### DIRECTIONS
Could you transcribe exactly the lines below, from the line with "## 함께 타요 : 모빌리티 공유 플랫폼" through the line with "# 함께 타요 : 모빌리티 공유 플랫폼은", and nothing else, leaving out the pictures?

Top of INFORMATION SUPPLIED

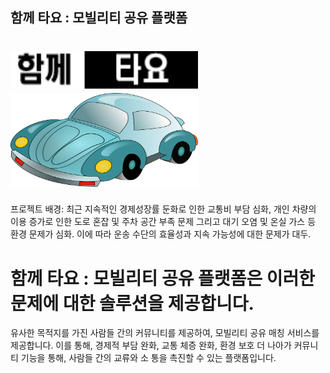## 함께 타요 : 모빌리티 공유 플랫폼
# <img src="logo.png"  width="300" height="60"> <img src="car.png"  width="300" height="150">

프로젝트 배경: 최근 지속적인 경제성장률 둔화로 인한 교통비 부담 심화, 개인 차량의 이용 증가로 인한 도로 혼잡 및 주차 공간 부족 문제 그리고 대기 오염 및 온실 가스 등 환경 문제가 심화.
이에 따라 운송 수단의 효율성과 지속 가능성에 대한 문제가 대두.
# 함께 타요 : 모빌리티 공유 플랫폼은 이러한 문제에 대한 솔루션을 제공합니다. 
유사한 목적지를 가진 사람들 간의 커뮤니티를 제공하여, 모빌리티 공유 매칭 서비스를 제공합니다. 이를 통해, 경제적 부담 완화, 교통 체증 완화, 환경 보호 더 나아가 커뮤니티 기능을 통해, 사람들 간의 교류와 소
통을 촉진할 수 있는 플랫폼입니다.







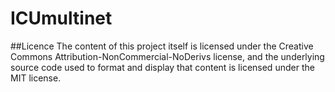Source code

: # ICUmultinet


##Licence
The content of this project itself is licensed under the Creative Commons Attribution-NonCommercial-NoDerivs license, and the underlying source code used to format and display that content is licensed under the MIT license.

Bottom of INFORMATION SUPPLIED
Top of INFORMATION SUPPLIED

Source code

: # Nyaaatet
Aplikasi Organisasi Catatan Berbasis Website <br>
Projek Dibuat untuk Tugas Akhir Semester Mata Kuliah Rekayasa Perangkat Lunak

Bottom of INFORMATION SUPPLIED

### EXERCISE RESULT
## 함께 타요 : 모빌리티 공유 플랫폼
# <img src="logo.png"  width="300" height="60"> <img src="car.png"  width="300" height="150">

프로젝트 배경: 최근 지속적인 경제성장률 둔화로 인한 교통비 부담 심화, 개인 차량의 이용 증가로 인한 도로 혼잡 및 주차 공간 부족 문제 그리고 대기 오염 및 온실 가스 등 환경 문제가 심화.
이에 따라 운송 수단의 효율성과 지속 가능성에 대한 문제가 대두.
# 함께 타요 : 모빌리티 공유 플랫폼은 이러한 문제에 대한 솔루션을 제공합니다. 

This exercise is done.